California’s second-degree felony-murder rule, which the 9th Circuit describes as “unique,” imputes malice from the commission of any felony that, viewed in the abstract, is inherently dangerous. There is no closed list of predicate felonies. See, e.g., People v. Chun, 45 Cal.4th 1172 (2009).
“Henry contends that the same two features of indeterminacy are at work in California’s second-degree felony-murder rule” as in the ACCA residual clause held invalid in Johnson. The 9th Circuit cites an article making this argument at length. Evan Tsen Lee, Why California’s Second-Degree Felony-Murder Rule is Now Void for Vagueness, 43 Hastings Const. L.Q. 1 (2015) [author is a professor at UC-Hastings].
As to the first point, “[a]t times the California Supreme Court has asked whether, ‘by its very nature, [the crime] cannot be committed without creating’ an undue risk to human life, People v. Burroughs, 35 Cal.3d 824 (1984), while at other times it has considered the ordinary commission of a crime, ‘even if, at the time of the [offense],’ there was no innate risk at all, People v. Hansen, 9 Cal.4th 300 (1994), overruled on other grounds by Chun, 45 Cal.4th 1172.”
As to the second point, “the risk threshold for an inherently dangerous crime is imprecise, with the California Supreme Court alternatingly describing that standard as a ‘substantial risk’ or ‘high probability’ that someone will be killed.” The court cites People v. Robertson, 34 Cal.4th 156 (2004), using the phrases interchangeably, and the separate opinions of Chief Justice Lucas and Justice Mosk in People v. Patterson, 49 Cal.3d 615 (1989), stating that the two phrases mean something different.
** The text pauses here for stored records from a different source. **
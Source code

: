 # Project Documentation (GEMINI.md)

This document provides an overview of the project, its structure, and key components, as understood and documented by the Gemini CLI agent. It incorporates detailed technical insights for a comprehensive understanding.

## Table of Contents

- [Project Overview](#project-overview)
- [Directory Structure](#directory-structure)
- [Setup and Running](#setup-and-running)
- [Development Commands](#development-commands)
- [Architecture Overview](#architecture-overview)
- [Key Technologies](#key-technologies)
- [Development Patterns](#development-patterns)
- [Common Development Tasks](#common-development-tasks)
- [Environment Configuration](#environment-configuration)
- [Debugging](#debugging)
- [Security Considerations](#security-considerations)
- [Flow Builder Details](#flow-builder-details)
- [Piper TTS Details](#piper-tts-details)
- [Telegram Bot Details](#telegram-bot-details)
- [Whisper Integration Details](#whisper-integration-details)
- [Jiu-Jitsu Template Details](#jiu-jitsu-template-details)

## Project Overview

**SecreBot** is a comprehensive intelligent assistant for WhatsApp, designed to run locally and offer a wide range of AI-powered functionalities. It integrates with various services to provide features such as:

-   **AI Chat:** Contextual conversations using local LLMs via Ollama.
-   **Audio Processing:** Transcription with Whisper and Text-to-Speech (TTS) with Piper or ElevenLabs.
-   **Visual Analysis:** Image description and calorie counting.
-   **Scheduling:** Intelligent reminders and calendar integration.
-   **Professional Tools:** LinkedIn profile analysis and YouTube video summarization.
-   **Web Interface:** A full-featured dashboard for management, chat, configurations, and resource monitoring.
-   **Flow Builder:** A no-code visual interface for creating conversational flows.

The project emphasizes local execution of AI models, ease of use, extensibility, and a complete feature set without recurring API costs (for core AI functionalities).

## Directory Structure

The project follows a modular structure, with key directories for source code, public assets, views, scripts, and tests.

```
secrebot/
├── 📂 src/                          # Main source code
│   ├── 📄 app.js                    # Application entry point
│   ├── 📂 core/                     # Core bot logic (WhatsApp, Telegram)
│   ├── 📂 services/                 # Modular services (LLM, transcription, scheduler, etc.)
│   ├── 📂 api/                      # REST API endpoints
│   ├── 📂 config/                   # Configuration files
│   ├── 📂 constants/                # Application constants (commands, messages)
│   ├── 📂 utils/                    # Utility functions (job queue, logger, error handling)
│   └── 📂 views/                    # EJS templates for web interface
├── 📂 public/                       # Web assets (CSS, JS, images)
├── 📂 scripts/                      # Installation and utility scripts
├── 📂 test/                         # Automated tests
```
The court rejected the state’s argument that Henry lacks standing to make a facial vagueness challenge because the predicate felony in his case, shooting at an inhabited dwelling, is inherently dangerous under any standard and was held to be included in the second-degree felony-murder rule in People v. Hansen, 9 Cal.4th 300 (1994), prior to his offense. The 9th Circuit says this argument is inconsistent with Johnson, which struck the residual clause in its entirety without considering the circumstances of Johnson’s own crime, and appears to be inconsistent with subsequent USSC decisions interpreting Johnson.
The court also rejected the state’s “cramped reading of Johnson” limiting it to the particular context of the ACCA. The USSC recently relied on Johnson to invalidate a different statute not comparable to the ACCA in the ways that the state refers to. Sessions v. Dimaya, 138 S.Ct. 1204 (2018).
Strategy Note: Application of Henry to Other California Crimes
It is unlikely that second-degree felony murder is the only California crime that has vaguely defined elements and may be vulnerable to a vagueness challenge under Johnson on direct appeal or, if the appeal is over, on habeas. For example, the predicate felonies for first-degree felony-murder convictions and felony-murder special circumstance findings could be subject to vagueness challenges.